# [SUPPLIED RECORDS]
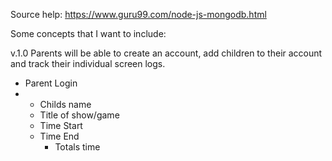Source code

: Source help: https://www.guru99.com/node-js-mongodb.html

Some concepts that I want to include:

v.1.0
Parents will be able to create an account, add children to their account and track their individual screen logs.
- Parent Login
- 
    - Childs name
    - Title of show/game
    - Time Start
    - Time End
      - Totals time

# [ACTIVITY]
Reproduce every line above exactly as written, omitting the images.

# [ANSWER AREA]
Source code

: Source help: https://www.guru99.com/node-js-mongodb.html

Some concepts that I want to include:

v.1.0
Parents will be able to create an account, add children to their account and track their individual screen logs.
- Parent Login
- 
    - Childs name
    - Title of show/game
    - Time Start
    - Time End
      - Totals time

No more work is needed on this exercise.